新年度が始まりました。皆さんは、気持ちを新たにして、今日の日を迎えていることと思います。
 皆さん、よいスタートは切れましたか。
 今日は、昨年度末、本校の農業クラブの機関誌「芽ぐみ」の巻頭言に書いたことを、改めて紹介したいと思います。
 森博嗣さんの『本質を見通す100の講義』という本の中に、「やるべきことをできない、という人間に誰がしたのか?」というタイトルのエッセィがあります。
 その中で、森さんは、世界一速く走る選手の記録について、その記録は、選手だけでなく、走るためのコースを整えた人、靴を作った人、選手の健康管理に関わった人など多くの人が、その記録を出すためにそれぞれがやるべきことをスタートしたことによって出せたものであり、そのうちの誰かがスタートしなかったら出せなかったのだとおっしゃっています。そして、以下、引用します。

「たとえば、コースの掃除をする人がいる。その人は、試合のまえにコースの点検をした。どこかに不具合がないか、と丹念に見て回った。小さな石を一つ拾っただけかもしれない。けれども、その人はやるべきことをやった。つまり、スタートしたのだ。その石のために、世界一速い男が記録を出せたのかもしれない。
 これは自分がやるべきことだ、と知った瞬間が、つまりスタートの合図だ。
 その音を聞いても、スタートができないのは、何故なのか?
 誰が、そういう人間にしてしまったのか、誰が、止めているのか?
 よく考えてみれば、きっとわかるだろう。スタートの音は、走るべき人間にしか聞こえない。周りの声援も罵声も、その音で掻(か)き消(け)されているはずだ。自分で自分の音を聞いたはずなのだ。
 少々遅れても問題はない。スタートするだけだ。必ず走れる。絶対に走りきれる。」

以上引用でした。
 私は、昨年、南高生が、日々のいろいろな活動の場面で、スタートの音を聞き、走り出し、走り続ける姿を見て、胸が熱くなることが数多くありました。
南宇和高校には、スタートの音がいつも鳴っています。

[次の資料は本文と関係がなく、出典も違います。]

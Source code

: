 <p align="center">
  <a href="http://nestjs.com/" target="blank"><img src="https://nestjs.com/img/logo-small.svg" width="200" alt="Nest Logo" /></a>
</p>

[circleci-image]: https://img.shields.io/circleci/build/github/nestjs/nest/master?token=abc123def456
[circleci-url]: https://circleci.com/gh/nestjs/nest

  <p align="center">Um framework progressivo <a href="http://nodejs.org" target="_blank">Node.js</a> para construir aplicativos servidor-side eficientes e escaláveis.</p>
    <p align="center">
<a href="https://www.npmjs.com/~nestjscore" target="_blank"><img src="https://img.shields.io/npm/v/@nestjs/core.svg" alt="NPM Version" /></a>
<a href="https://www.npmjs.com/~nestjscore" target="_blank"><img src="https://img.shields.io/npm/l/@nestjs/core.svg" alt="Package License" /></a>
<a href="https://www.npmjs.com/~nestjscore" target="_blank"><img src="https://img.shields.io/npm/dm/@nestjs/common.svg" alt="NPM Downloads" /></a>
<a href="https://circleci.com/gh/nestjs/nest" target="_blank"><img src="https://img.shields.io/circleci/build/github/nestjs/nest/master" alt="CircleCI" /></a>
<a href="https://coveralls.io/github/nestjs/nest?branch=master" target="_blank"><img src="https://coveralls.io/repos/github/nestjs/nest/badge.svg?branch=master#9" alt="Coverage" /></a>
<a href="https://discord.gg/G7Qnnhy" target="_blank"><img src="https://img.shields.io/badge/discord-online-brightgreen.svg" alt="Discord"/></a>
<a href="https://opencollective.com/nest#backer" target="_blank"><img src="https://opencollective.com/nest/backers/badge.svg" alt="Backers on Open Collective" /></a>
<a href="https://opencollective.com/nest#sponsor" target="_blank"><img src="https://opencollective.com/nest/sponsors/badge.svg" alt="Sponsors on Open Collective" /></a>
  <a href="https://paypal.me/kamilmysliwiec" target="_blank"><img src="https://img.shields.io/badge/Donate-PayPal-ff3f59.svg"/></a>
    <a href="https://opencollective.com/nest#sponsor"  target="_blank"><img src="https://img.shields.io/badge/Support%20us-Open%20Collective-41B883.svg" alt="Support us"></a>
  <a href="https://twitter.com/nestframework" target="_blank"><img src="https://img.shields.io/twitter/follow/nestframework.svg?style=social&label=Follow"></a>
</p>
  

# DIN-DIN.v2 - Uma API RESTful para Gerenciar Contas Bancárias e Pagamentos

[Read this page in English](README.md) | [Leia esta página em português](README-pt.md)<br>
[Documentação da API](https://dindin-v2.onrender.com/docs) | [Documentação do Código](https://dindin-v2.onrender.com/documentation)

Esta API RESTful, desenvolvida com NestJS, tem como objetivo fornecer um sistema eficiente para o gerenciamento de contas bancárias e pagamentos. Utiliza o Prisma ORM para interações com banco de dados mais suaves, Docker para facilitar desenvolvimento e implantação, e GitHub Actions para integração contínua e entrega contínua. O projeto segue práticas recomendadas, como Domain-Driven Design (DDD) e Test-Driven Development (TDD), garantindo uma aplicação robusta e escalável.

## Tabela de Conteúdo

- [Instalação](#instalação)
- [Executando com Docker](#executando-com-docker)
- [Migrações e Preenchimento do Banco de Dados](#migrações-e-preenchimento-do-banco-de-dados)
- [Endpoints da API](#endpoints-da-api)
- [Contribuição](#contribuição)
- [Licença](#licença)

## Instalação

中にはまだその音が聞こえず、走り出していない人もいるかもしれません。
これから、だれが、どのタイミングで走り出すか、私は楽しみで仕方がありません。
皆さんのこの1年間の大いなる成長、飛躍を期待しています。私自身も成長したいと考えています。生徒も教職員もともに育つ学校を目指して、一緒に頑張りましょう。
以上で第1学期始業式の式辞といたします。